Man was ‘given an injection’ and ‘woke up to find his organs being harvested’
A man alleged that he was forcibly sedated and had parts of his liver and lung removed while imprisoned in what he claims was state-sanctioned forced organ harvesting by the Chinese Communist Party
A man imprisoned in a brutal Chinese prison recounted the horrific tale of how he was sedated and woke up to find his organs being ripped out of him, all because of his religious beliefs.
Cheng Pei Ming claims he was subjected to state sanctioned detention and forced organ harvesting between 1999 and 2006 by the Chinese Communist Party due to his practicing of Falun Gong, which was outlawed as an “evil cult” by China in 1999.

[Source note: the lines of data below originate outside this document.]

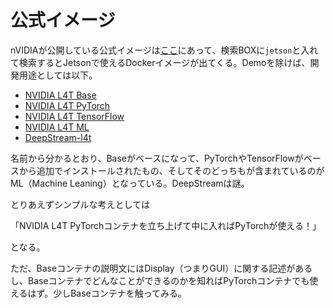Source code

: # 公式イメージ

nVIDIAが公開している公式イメージは[ここ](https://ngc.nvidia.com/catalog/containers)にあって、検索BOXに`jetson`と入れて検索するとJetsonで使えるDockerイメージが出てくる。Demoを除けば、開発用途としては以下。

* [NVIDIA L4T Base](https://ngc.nvidia.com/catalog/containers/nvidia:l4t-base)
* [NVIDIA L4T PyTorch](https://ngc.nvidia.com/catalog/containers/nvidia:l4t-pytorch)
* [NVIDIA L4T TensorFlow](https://ngc.nvidia.com/catalog/containers/nvidia:l4t-tensorflow)
* [NVIDIA L4T ML](https://ngc.nvidia.com/catalog/containers/nvidia:l4t-ml)
* [DeepStream-l4t](https://ngc.nvidia.com/catalog/containers/nvidia:deepstream-l4t)

名前から分かるとおり、Baseがベースになって、PyTorchやTensorFlowがベースから追加でインストールされたもの、そしてそのどっちもが含まれているのがML（Machine Leaning）となっている。DeepStreamは謎。

とりあえずシンプルな考えとしては

「NVIDIA L4T PyTorchコンテナを立ち上げて中に入ればPyTorchが使える！」

となる。

ただ、Baseコンテナの説明文にはDisplay（つまりGUI）に関する記述があるし、Baseコンテナでどんなことができるのかを知ればPyTorchコンテナでも使えるはず。少しBaseコンテナを触ってみる。

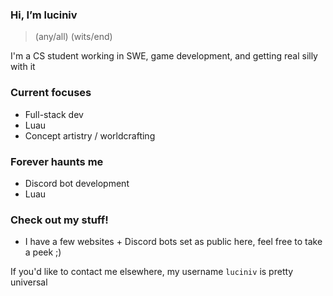 ### Hi, I’m luciniv
> (any/all) 
> (wits/end)

I'm a CS student working in SWE, game development, and getting real silly with it

### Current focuses
- Full-stack dev
- Luau
- Concept artistry / worldcrafting

### Forever haunts me
- Discord bot development
- Luau

### Check out my stuff!
- I have a few websites + Discord bots set as public here, feel free to take a peek ;)



If you'd like to contact me elsewhere, my username ``luciniv`` is pretty universal



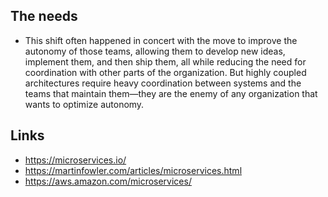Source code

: ## The needs

* This shift often happened in concert with the move to improve the autonomy of those teams, allowing them to develop new ideas, implement them, and then ship them, all while reducing the need for coordination with other parts of the organization.
But highly coupled architectures require heavy coordination between systems and the teams that maintain them—they are the enemy of any organization that wants to optimize autonomy.

## Links

* https://microservices.io/
* https://martinfowler.com/articles/microservices.html
* https://aws.amazon.com/microservices/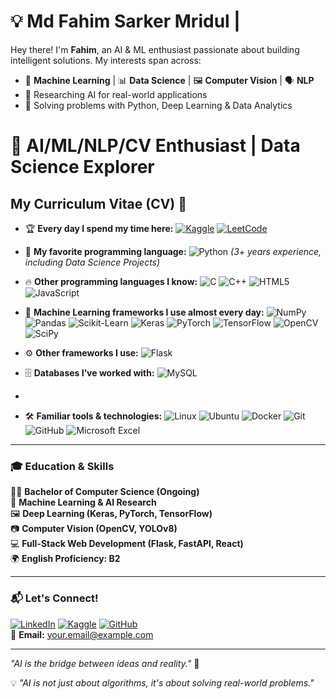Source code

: # 💡 Md Fahim Sarker Mridul |

Hey there! I'm **Fahim**, an AI & ML enthusiast passionate about building intelligent solutions. My interests span across:  
- 🤖 **Machine Learning** | 📊 **Data Science** | 🖼️ **Computer Vision** | 🗣️ **NLP**  
- 🔬 Researching AI for real-world applications  
- 🚀 Solving problems with Python, Deep Learning & Data Analytics  

# 🚀 AI/ML/NLP/CV Enthusiast | Data Science Explorer

## My Curriculum Vitae (CV) 📜

- 🏆 **Every day I spend my time here:**  [![Kaggle](https://img.shields.io/badge/Kaggle-20BEFF?style=for-the-badge&logo=kaggle&logoColor=white)](https://www.kaggle.com/)  [![LeetCode](https://img.shields.io/badge/LeetCode-FFA116?style=for-the-badge&logo=leetcode&logoColor=black)](https://leetcode.com/)

- 🐍 **My favorite programming language:**  ![Python](https://img.shields.io/badge/Python-3776AB?style=for-the-badge&logo=python&logoColor=white) *(3+ years experience, including Data Science Projects)*  

- 🔥 **Other programming languages I know:**  ![C](https://img.shields.io/badge/C-00599C?style=for-the-badge&logo=c&logoColor=white)  ![C++](https://img.shields.io/badge/C++-00599C?style=for-the-badge&logo=c%2B%2B&logoColor=white)  ![HTML5](https://img.shields.io/badge/HTML5-E34F26?style=for-the-badge&logo=html5&logoColor=white)  ![JavaScript](https://img.shields.io/badge/JavaScript-F7DF1E?style=for-the-badge&logo=javascript&logoColor=black)  

- 🤖 **Machine Learning frameworks I use almost every day:**  ![NumPy](https://img.shields.io/badge/NumPy-013243?style=for-the-badge&logo=numpy&logoColor=white)  ![Pandas](https://img.shields.io/badge/Pandas-150458?style=for-the-badge&logo=pandas&logoColor=white)  ![Scikit-Learn](https://img.shields.io/badge/Scikit--Learn-F7931E?style=for-the-badge&logo=scikit-learn&logoColor=white)  ![Keras](https://img.shields.io/badge/Keras-D00000?style=for-the-badge&logo=keras&logoColor=white)  ![PyTorch](https://img.shields.io/badge/PyTorch-EE4C2C?style=for-the-badge&logo=pytorch&logoColor=white)  ![TensorFlow](https://img.shields.io/badge/TensorFlow-FF6F00?style=for-the-badge&logo=tensorflow&logoColor=white)  ![OpenCV](https://img.shields.io/badge/OpenCV-5C3EE8?style=for-the-badge&logo=opencv&logoColor=white)  ![SciPy](https://img.shields.io/badge/SciPy-8CAAE6?style=for-the-badge&logo=scipy&logoColor=white)  

- ⚙️ **Other frameworks I use:**  ![Flask](https://img.shields.io/badge/Flask-000000?style=for-the-badge&logo=flask&logoColor=white)  

- 🗄️ **Databases I’ve worked with:**  ![MySQL](https://img.shields.io/badge/MySQL-4479A1?style=for-the-badge&logo=mysql&logoColor=white)
- 
- 🛠️ **Familiar tools & technologies:**  ![Linux](https://img.shields.io/badge/Linux-FCC624?style=for-the-badge&logo=linux&logoColor=black)  ![Ubuntu](https://img.shields.io/badge/Ubuntu-E95420?style=for-the-badge&logo=ubuntu&logoColor=white)  ![Docker](https://img.shields.io/badge/Docker-2496ED?style=for-the-badge&logo=docker&logoColor=white)  ![Git](https://img.shields.io/badge/Git-F05032?style=for-the-badge&logo=git&logoColor=white)  ![GitHub](https://img.shields.io/badge/GitHub-181717?style=for-the-badge&logo=github&logoColor=white)  ![Microsoft Excel](https://img.shields.io/badge/Microsoft%20Excel-217346?style=for-the-badge&logo=microsoft-excel&logoColor=white)  

---

### 🎓 **Education & Skills**
👨‍🎓 **Bachelor of Computer Science (Ongoing)**  
🔬 **Machine Learning & AI Research**  
🖼️ **Deep Learning (Keras, PyTorch, TensorFlow)**  
📷 **Computer Vision (OpenCV, YOLOv8)**  
💻 **Full-Stack Web Development (Flask, FastAPI, React)**  
🌍 **English Proficiency: B2**

---

### 📬 **Let's Connect!**  
[![LinkedIn](https://img.shields.io/badge/LinkedIn-0077B5?style=for-the-badge&logo=linkedin&logoColor=white)](https://linkedin.com/in/fahim153)  [![Kaggle](https://img.shields.io/badge/Kaggle-20BEFF?style=for-the-badge&logo=kaggle&logoColor=white)](https://www.kaggle.com/fahimsarker)  [![GitHub](https://img.shields.io/badge/GitHub-181717?style=for-the-badge&logo=github&logoColor=white)](https://github.com/fahiiim)  
📧 **Email:** [your.email@example.com](mailto:fahimsarker0805@gmail.com)

---

_"AI is the bridge between ideas and reality."_ 🚀


💡 _"AI is not just about algorithms, it's about solving real-world problems."_  

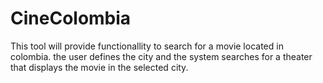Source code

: # CineColombia
This tool will provide functionallity to search for a movie located in colombia. 
the user defines the city and the system searches for a theater that displays the movie in the selected city.

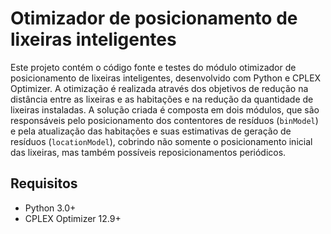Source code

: # Otimizador de posicionamento de lixeiras inteligentes

Este projeto contém o código fonte e testes do módulo otimizador de posicionamento de lixeiras inteligentes,
desenvolvido com Python e CPLEX Optimizer. A otimização é realizada através dos objetivos de redução na distância entre
as lixeiras e as habitações e na redução da quantidade de lixeiras instaladas. A solução criada é composta em dois
módulos, que são responsáveis pelo posicionamento dos contentores de resíduos (`binModel`) e pela atualização das
habitações e suas estimativas de geração de resíduos (`locationModel`), cobrindo não somente o posicionamento inicial
das lixeiras, mas também possíveis reposicionamentos periódicos.

## Requisitos

* Python 3.0+
* CPLEX Optimizer 12.9+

Cheng Pei Ming alleges said he was asked to sign a medical consent form, which he refused. Despite his objections, he claims he was then forcibly injected with a sedative.
When he woke up he discovered an incision running down his chest. He later learned that parts of his liver and lung had been removed while he was unconscious, according to the Diplomat.
Cheng told The Daily Mail: “Six guards grabbed me and held me down and I was injected with something. The next thing I remember is being in a hospital bed with tubes in my nose and I was going in and out of consciousness. There was a tube with bloody liquid coming from under the bandaging that was on my side.”
Photographs of the aftermath, which Cheng believes were captured by a hospital employee, show him unconscious and shackled to the hospital bed.
These images have been circulated online, particularly on a Chinese website called Minghui.org, which shares information about the persecution of Falun Gong practitioners. Cheng is a follower of this spiritual movement, which has deep roots in Buddhist ideology.
Medical professionals cannot definitively explain why his organs were taken, but Professor Wendy Rogers, Chair of the International Coalition to End Transplant Abuse in China (ETAC)’s International Advisory Board said that “he did not have a disease or illness requiring this surgery.”
The operation is similar to methods used in a 1990s procedure used to harvest liver tissue for paediatric transplants, which the professor verified.
She explained: “Mr. Cheng’s case illustrates the callous indifference to the human rights of prisoners of conscience in China… he was surgically assaulted as part of a wider pattern of persecution, incarceration and torture.”
Cheng is said to have been very ill following the alleged forced operation, enduring chronic exhaustion and breathing difficulties, but was unable to receive further medical care as he supposedly remained detained for another 18 months.
In March 2006, he launched a hunger strike, then he was told he needed to undergo yet another mystery operation.
He realised this surgery may well be a death sentence, so Cheng decided to escape the facility in an act of reckless desperation.
He said: “When they took me to the hospital again and said I had to have another operation, I thought for sure they were going to kill me.”
Hours before his surgery he asked the guard checking his room to take him to the toilet. When he came back, the guard forgot to re-shackle him to the bedframe and luckily for Cheng, fell asleep in his chair.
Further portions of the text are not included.